# [WHAT NEEDS TO BE DONE]
What you return must match the records below character for character, except that no picture appears.

# [INPUT MATERIAL]
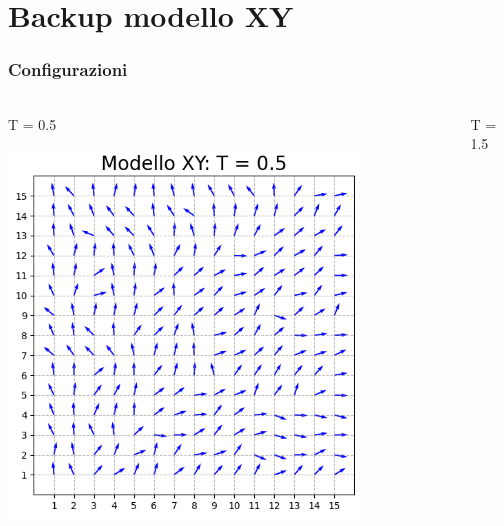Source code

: \section{Backup modello XY}

\begin{frame}
    \frametitle{Configurazioni}
    \framesubtitle{}

    \begin{columns}
        \begin{column}{0.5\textwidth}
            \begin{block}{T = 0.5}

            \centering
            \includegraphics[width=0.8\textwidth]{Immagini/backupXY/conf_T0.5.png}

            \end{block}
        \end{column}
    
        \begin{column}{0.5\textwidth}
            \begin{block}{T = 1.5}


\end{block}
\end{column}
\end{columns}
\end{frame}
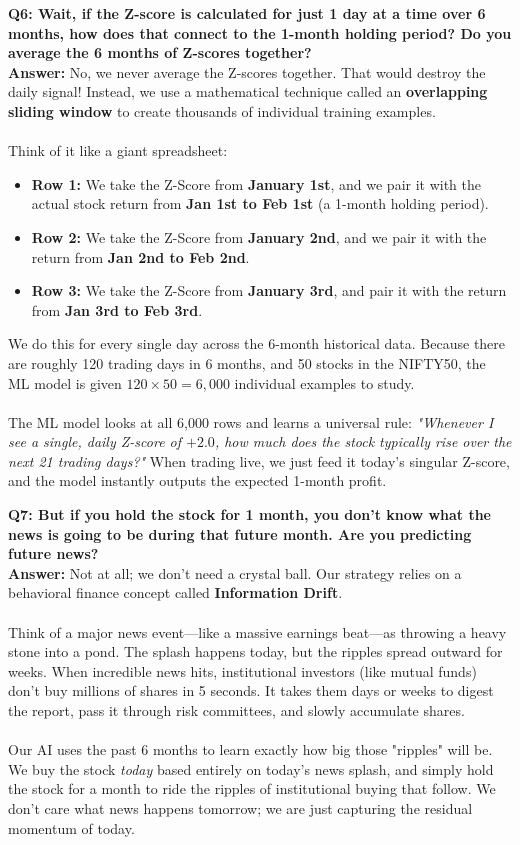 \documentclass[11pt, a4paper]{article}
\begin{document}
\textbf{\textcolor{IITBlue}{Q6: Wait, if the Z-score is calculated for just 1 day at a time over 6 months, how does that connect to the 1-month holding period? Do you average the 6 months of Z-scores together?}} \\
\textbf{Answer:} No, we never average the Z-scores together. That would destroy the daily signal! Instead, we use a mathematical technique called an \textbf{overlapping sliding window} to create thousands of individual training examples.
\\ \\
Think of it like a giant spreadsheet:
\begin{itemize}
    \item \textbf{Row 1:} We take the Z-Score from \textbf{January 1st}, and we pair it with the actual stock return from \textbf{Jan 1st to Feb 1st} (a 1-month holding period).
    \item \textbf{Row 2:} We take the Z-Score from \textbf{January 2nd}, and we pair it with the return from \textbf{Jan 2nd to Feb 2nd}.
    \item \textbf{Row 3:} We take the Z-Score from \textbf{January 3rd}, and pair it with the return from \textbf{Jan 3rd to Feb 3rd}.
\end{itemize}
We do this for every single day across the 6-month historical data. Because there are roughly 120 trading days in 6 months, and 50 stocks in the NIFTY50, the ML model is given $120 \times 50 = 6,000$ individual examples to study. 
\\ \\
The ML model looks at all 6,000 rows and learns a universal rule: \textit{"Whenever I see a single, daily Z-score of $+2.0$, how much does the stock typically rise over the next 21 trading days?"} When trading live, we just feed it today's singular Z-score, and the model instantly outputs the expected 1-month profit.

\textbf{\textcolor{IITBlue}{Q7: But if you hold the stock for 1 month, you don't know what the news is going to be during that future month. Are you predicting future news?}} \\
\textbf{Answer:} Not at all; we don't need a crystal ball. Our strategy relies on a behavioral finance concept called \textbf{Information Drift}. 
\\ \\
Think of a major news event—like a massive earnings beat—as throwing a heavy stone into a pond. The splash happens today, but the ripples spread outward for weeks. When incredible news hits, institutional investors (like mutual funds) don't buy millions of shares in 5 seconds. It takes them days or weeks to digest the report, pass it through risk committees, and slowly accumulate shares. 
\\ \\
Our AI uses the past 6 months to learn exactly how big those "ripples" will be. We buy the stock \textit{today} based entirely on today's news splash, and simply hold the stock for a month to ride the ripples of institutional buying that follow. We don't care what news happens tomorrow; we are just capturing the residual momentum of today.
\end{document}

# [REPLY]
Source code

: \section{Backup modello XY}

\begin{frame}
    \frametitle{Configurazioni}
    \framesubtitle{}

    \begin{columns}
        \begin{column}{0.5\textwidth}
            \begin{block}{T = 0.5}

            \centering
            \includegraphics[width=0.8\textwidth]{Immagini/backupXY/conf_T0.5.png}

            \end{block}
        \end{column}
    
        \begin{column}{0.5\textwidth}
            \begin{block}{T = 1.5}


\end{block}
\end{column}
\end{columns}
\end{frame}
 \documentclass[11pt, a4paper]{article}
\begin{document}
\textbf{\textcolor{IITBlue}{Q6: Wait, if the Z-score is calculated for just 1 day at a time over 6 months, how does that connect to the 1-month holding period? Do you average the 6 months of Z-scores together?}} \\
\textbf{Answer:} No, we never average the Z-scores together. That would destroy the daily signal! Instead, we use a mathematical technique called an \textbf{overlapping sliding window} to create thousands of individual training examples.
\\ \\
Think of it like a giant spreadsheet:
\begin{itemize}
    \item \textbf{Row 1:} We take the Z-Score from \textbf{January 1st}, and we pair it with the actual stock return from \textbf{Jan 1st to Feb 1st} (a 1-month holding period).
    \item \textbf{Row 2:} We take the Z-Score from \textbf{January 2nd}, and we pair it with the return from \textbf{Jan 2nd to Feb 2nd}.
    \item \textbf{Row 3:} We take the Z-Score from \textbf{January 3rd}, and pair it with the return from \textbf{Jan 3rd to Feb 3rd}.
\end{itemize}
We do this for every single day across the 6-month historical data. Because there are roughly 120 trading days in 6 months, and 50 stocks in the NIFTY50, the ML model is given $120 \times 50 = 6,000$ individual examples to study. 
\\ \\
The ML model looks at all 6,000 rows and learns a universal rule: \textit{"Whenever I see a single, daily Z-score of $+2.0$, how much does the stock typically rise over the next 21 trading days?"} When trading live, we just feed it today's singular Z-score, and the model instantly outputs the expected 1-month profit.

\textbf{\textcolor{IITBlue}{Q7: But if you hold the stock for 1 month, you don't know what the news is going to be during that future month. Are you predicting future news?}} \\
\textbf{Answer:} Not at all; we don't need a crystal ball. Our strategy relies on a behavioral finance concept called \textbf{Information Drift}. 
\\ \\
Think of a major news event—like a massive earnings beat—as throwing a heavy stone into a pond. The splash happens today, but the ripples spread outward for weeks. When incredible news hits, institutional investors (like mutual funds) don't buy millions of shares in 5 seconds. It takes them days or weeks to digest the report, pass it through risk committees, and slowly accumulate shares. 
\\ \\
Our AI uses the past 6 months to learn exactly how big those "ripples" will be. We buy the stock \textit{today} based entirely on today's news splash, and simply hold the stock for a month to ride the ripples of institutional buying that follow. We don't care what news happens tomorrow; we are just capturing the residual momentum of today.
\end{document}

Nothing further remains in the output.